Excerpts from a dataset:

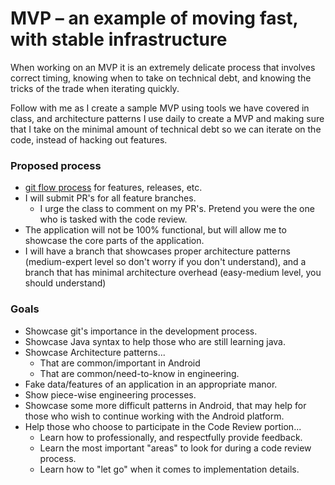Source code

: # MVP – an example of moving fast, with stable infrastructure
When working on an MVP it is an extremely delicate process that involves correct timing, knowing when to take on technical debt, and knowing the tricks of the trade when iterating quickly.

Follow with me as I create a sample MVP using tools we have covered in class, and architecture patterns I use daily to create a MVP and making sure that I take on the minimal amount of technical debt so we can iterate on the code, instead of hacking out features.

### Proposed process
 - [git flow process](https://danielkummer.github.io/git-flow-cheatsheet/) for features, releases, etc.
 - I will submit PR's for all feature branches.
     - I urge the class to comment on my PR's. Pretend you were the one who is tasked with the code review.
 - The application will not be 100% functional, but will allow me to showcase the core parts of the application.
 - I will have a branch that showcases proper architecture patterns (medium-expert level so don't worry if you don't understand), and a branch that has minimal architecture overhead (easy-medium level, you should understand)
 
### Goals
 - Showcase git's importance in the development process.
 - Showcase Java syntax to help those who are still learning java.
 - Showcase Architecture patterns...
     - That are common/important in Android
     - That are common/need-to-know in engineering.
 - Fake data/features of an application in an appropriate manor.
 - Show piece-wise engineering processes.
 - Showcase some more difficult patterns in Android, that may help for those who wish to continue working with the Android platform.
 - Help those who choose to participate in the Code Review portion...
     - Learn how to professionally, and respectfully provide feedback.
     - Learn the most important "areas" to look for during a code review process.
     - Learn how to "let go" when it comes to implementation details.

The problem
Once the pictures are set aside, copy the remaining text of every entry exactly.

Exercise response
Source code

: # MVP – an example of moving fast, with stable infrastructure
When working on an MVP it is an extremely delicate process that involves correct timing, knowing when to take on technical debt, and knowing the tricks of the trade when iterating quickly.

Follow with me as I create a sample MVP using tools we have covered in class, and architecture patterns I use daily to create a MVP and making sure that I take on the minimal amount of technical debt so we can iterate on the code, instead of hacking out features.

### Proposed process
 - [git flow process](https://danielkummer.github.io/git-flow-cheatsheet/) for features, releases, etc.
 - I will submit PR's for all feature branches.
     - I urge the class to comment on my PR's. Pretend you were the one who is tasked with the code review.
 - The application will not be 100% functional, but will allow me to showcase the core parts of the application.
 - I will have a branch that showcases proper architecture patterns (medium-expert level so don't worry if you don't understand), and a branch that has minimal architecture overhead (easy-medium level, you should understand)
 
### Goals
 - Showcase git's importance in the development process.
 - Showcase Java syntax to help those who are still learning java.
 - Showcase Architecture patterns...
     - That are common/important in Android
     - That are common/need-to-know in engineering.
 - Fake data/features of an application in an appropriate manor.
 - Show piece-wise engineering processes.
 - Showcase some more difficult patterns in Android, that may help for those who wish to continue working with the Android platform.
 - Help those who choose to participate in the Code Review portion...
     - Learn how to professionally, and respectfully provide feedback.
     - Learn the most important "areas" to look for during a code review process.
     - Learn how to "let go" when it comes to implementation details.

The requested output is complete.